Ningún partido o movimiento político sobrevivirá largo tiempo en la escena democrática si no funciona como un “equipo de rivales”. ¿A qué me refiero? El término es utilizado por Michael Ignatieff en “Fire and Ashes” -el último libro de este profesor de Harvard, una magnífica memoria que narra su paso por la política canadiense- y se refiere a la habilidad que deben tener los miembros de un movimiento o partido para competir y disentir entre ellos, sin dejar de cooperar permanentemente para alcanzar objetivos políticos más importantes.
En el mundo de los negocios legítimos todos los días se forman “equipos de rivales”: por ejemplo, cuando varios bancos acuerdan operar en conjunto para financiar créditos muy grandes o cuando dos comerciantes pequeños que venden la misma ropa en el mismo mercado hacen la importación juntos para obtener un mejor precio de su proveedor.
En política, las alianzas entre rivales ocurren, pero son escasas y casi nunca se hacen públicas, ya sea porque son difíciles de explicar al electorado o porque los propósitos de ese acuerdo son poco edificantes. Esto ha hecho que los acuerdos sean demasiado frágiles, incluso si ocurren entre facciones de un mismo movimiento político o entre partidos de ideologías afines.
La incapacidad de trabajar con alguien que no sea del círculo íntimo se llama sectarismo y esa patología política es la que está sufriendo el movimiento del presidente Correa, según lo ha explicado él mismo.
El sectarismo es un síndrome profundamente autoritario porque niega legitimidad a cualquiera que no acepte los lineamientos preestablecidos de quienes detentan en ese momento el poder.
Se trata de una mala práctica política que impide que un partido o movimiento florezca de forma democrática.
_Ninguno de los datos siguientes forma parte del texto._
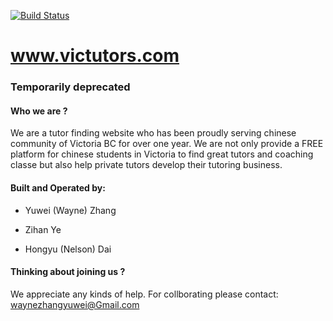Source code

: [![Build Status](https://travis-ci.org/waynezhang1995/Victutors.com.svg?branch=master)](https://travis-ci.org/waynezhang1995/Victutors.com)

# www.victutors.com

### Temporarily deprecated

#### Who we are ?
We are a tutor finding website who has been proudly serving chinese community of Victoria BC for over one year. We are not only provide a FREE platform for chinese students in Victoria to find great tutors and coaching classe but also help private tutors develop their tutoring business.

#### Built and Operated by:

   * Yuwei (Wayne) Zhang

   * Zihan Ye

   * Hongyu (Nelson) Dai

 #### Thinking about joining us ?
 We appreciate any kinds of help. For collborating please contact: waynezhangyuwei@Gmail.com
En primer lugar porque es incapaz de auspiciar el nacimiento de nuevos líderes con voces propias; y, en segundo lugar, porque reprime la cultura del diálogo y se vuelve excluyente.
Auspiciar nuevos líderes con voces propias y a veces disonantes es trabajar como un “equipo de rivales” porque entre los miembros de un movimiento se promueve una sana disposición a discrepar y a competir por el liderazgo. Un partido que no funcione como un “equipo de rivales” no podrá sobrevivir democráticamente en la escena política.
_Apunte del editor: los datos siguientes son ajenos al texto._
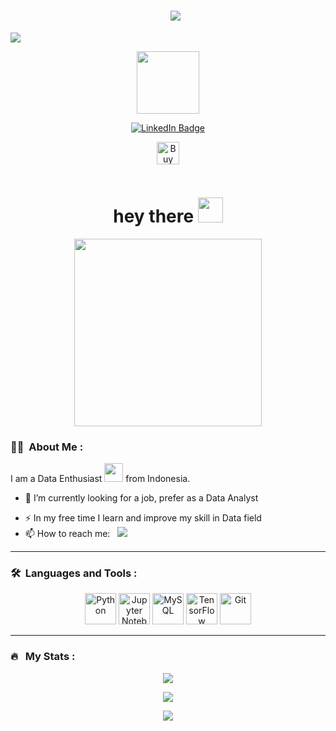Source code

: <div id="user-content-toc">
  <ul>
    <summary><h1 align="center">
 <a href="https://git.io/typing-svg">
    <img src="https://readme-typing-svg.herokuapp.com?color=%2340A597&size=50&width=800&lines=Hello,+i'm+Hilmi;i'am+a+Data+Enthusiast">
  </a>
</h1></summary>
	  
  </ul>

</div>
<img src="https://user-images.githubusercontent.com/73097560/115834477-dbab4500-a447-11eb-908a-139a6edaec5c.gif">
<!-- <summary><h1 align="center">
 <a href="https://git.io/typing-svg">
    <img src="https://readme-typing-svg.herokuapp.com?color=%2340A597&size=35&width=800&lines=Hello,+i'm+Hilmi;i'am+a+Data+Enthusiast">
  </a>
</h1></summary> -->


<p align="center"><img src="https://media.giphy.com/media/M9gbBd9nbDrOTu1Mqx/giphy.gif" width="100"/></p>
<p align="center">
<a href="https://www.linkedin.com/in/fadhlurrahmann"><img src="https://img.shields.io/badge/LinkedIn-blue?style=for-the-badge&logo=linkedin&logoColor=white" alt="LinkedIn Badge"></a>
</p>
<p align="center">
<!-- <a href="https://www.buymeacoffee.com/fadhlurrahman" target="_blank"><img src="https://cdn.buymeacoffee.com/buttons/default-orange.png" alt="Buy Me A Coffee" height="41" width="174"></a> -->

<p align="center">
  <a href='https://ko-fi.com/M4M1LGB58' target='_blank'><img height='36' style='border:0px;height:36px;' src='https://storage.ko-fi.com/cdn/kofi3.png?v=3' border='0' alt='Buy Me a Coffee at ko-fi.com' /></a>
</p>
</p>

<p align="center"><img src="https://komarev.com/ghpvc/?username=fadhlurrahmann&style=flat-square&color=blue" alt=""></p>

<h1 align="center">hey there <img src="https://media.giphy.com/media/hvRJCLFzcasrR4ia7z/giphy.gif" width="40"></h1>

<!-- <p align="center"><img src="https://media.giphy.com/media/dWesBcTLavkZuG35MI/giphy.gif" width="600" height="300"  /></p> -->
<!-- <p align="center"><img alt="Coder GIF" height=250 width=350 src="https://miro.medium.com/max/1360/0*7Q3yvSIv_t0ioJ-Z.gif" width="600" height="300"/></p> -->
<!-- <p align="center"><img alt="Coder GIF" height=250 width=350 src="https://cdn.dribbble.com/users/1187836/screenshots/6539429/programer.gif" width="600" height="300"/></p> -->
<!-- <p align="center"><img src="https://media.giphy.com/media/v1.Y2lkPTc5MGI3NjExM2Y4ZDY4NTI2NWIyZTg5YzRhMzQ5N2U1NTQ5Y2Q0MDllMDg5NzkxNyZlcD12MV9pbnRlcm5hbF9naWZzX2dpZklkJmN0PXM/jRf5fsn8G6YaogAWxn/giphy.gif" height="400"  /></p> -->
<p align="center"><img src="https://media.giphy.com/media/jdPMeyv9rn0hZHh8n9/giphy.gif" height="300"  /></p>


### :man_technologist: &nbsp;About Me :

I am a Data Enthusiast <img src="https://media.giphy.com/media/WUlplcMpOCEmTGBtBW/giphy.gif" width="30"> from Indonesia.

- 🔭 I’m currently looking for a job, prefer as a Data Analyst
<!-- - 🌱 Exploring Technical Content Writing. -->
- ⚡ In my free time I learn and improve my skill in Data field
- 📫 How to reach me: &nbsp; 
[<img src="https://img.shields.io/badge/Email-fadhlurrahmanhilmi@gmail.com-red">](mailto:fadhlurrahmanhilmi@gmail.com)

---

### 🛠 &nbsp;Languages and Tools :

<div align="center">
	<img height="50" src="https://user-images.githubusercontent.com/25181517/183423507-c056a6f9-1ba8-4312-a350-19bcbc5a8697.png" alt="Python" title="Python"/>
  <img height="50" src="https://user-images.githubusercontent.com/25181517/183914128-3fc88b4a-4ac1-40e6-9443-9a30182379b7.png" alt="Jupyter Notebook" title="Jupyter Notebook"/>
	<img height="50" src="https://user-images.githubusercontent.com/25181517/183896128-ec99105a-ec1a-4d85-b08b-1aa1620b2046.png" alt="MySQL" title="MySQL"/>
	<img height="50" src="https://user-images.githubusercontent.com/25181517/223639822-2a01e63a-a7f9-4a39-8930-61431541bc06.png" alt="TensorFlow" title="TensorFlow"/>
  <img height="50" src="https://user-images.githubusercontent.com/25181517/192108372-f71d70ac-7ae6-4c0d-8395-51d8870c2ef0.png" alt="Git" title="Git"/>
</div>

---

### 🔥 &nbsp; My Stats :

<!-- [![GitHub Streak](https://streak-stats.demolab.com/?user=fadhlurrahmann&theme=dark&background=000000)](https://git.io/streak-stats)


[![Top Langs](https://github-readme-stats.vercel.app/api/top-langs/?username=fadhlurrahmann&layout=compact&theme=vision-friendly-dark)](https://github.com/fadhlurrahmann/github-readme-stats)

![Anurag's GitHub stats](https://github-readme-stats.vercel.app/api?username=fadhlurrahmann&show_icons=true&theme=vision-friendly-dark&include_all_commits=true&hide=issues,contribs) -->

<!-- [![Readme Card](https://github-readme-stats.vercel.app/api/pin/?username=fadhlurrahmann&repo=github-readme-stats&theme=vision-friendly-dark)](https://github.com/fadhlurrahmann/github-readme-stats) -->


<p align="center">
  <a href="https://github.com/fadhlurrahmann"><img src="https://github-readme-streak-stats.herokuapp.com?user=fadhlurrahmann&theme=dark&background=0c0c0c&hide_border=false&properties=background&border=%239611C5FF" /><a>
</p>
  
<p align="center">
  <a href="https://github.com/fadhlurrahmann"><img src="https://github-readme-stats.vercel.app/api/top-langs?username=fadhlurrahmann&theme=vision-friendly-dark&bg_color=0c0c0c&layout=compact" /></a>
</p>

<p align="center">
  <a href="https://github.com/fadhlurrahmann"><img src="https://github-readme-stats.vercel.app/api?username=fadhlurrahmann&theme=vision-friendly-dark&bg_color=0c0c0c&show_icons=true&hide=issues,contribs" /></a>
</p>
  
<!-- <p align="center">
  <a href="https://github.com/fadhlurrahmann"><img src="https://github-profile-trophy.vercel.app/?username=fadhlurrahmann&theme=radical&margin-w=20&no-bg=true&no-frame=false" /><a>
</p> -->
Para perpetuarse, ese movimiento o partido tendrá que recurrir a prácticas caudillistas como la reelección incesante de un solo personaje y a la censura permanente de cualquier indicio de disidencia.
De esta forma, el partido o movimiento que en un principio quiso encarnar los intereses más altos de un país, termina convertido en el instrumento que unas pocas personas utilizan para cumplir sus ambiciones personales.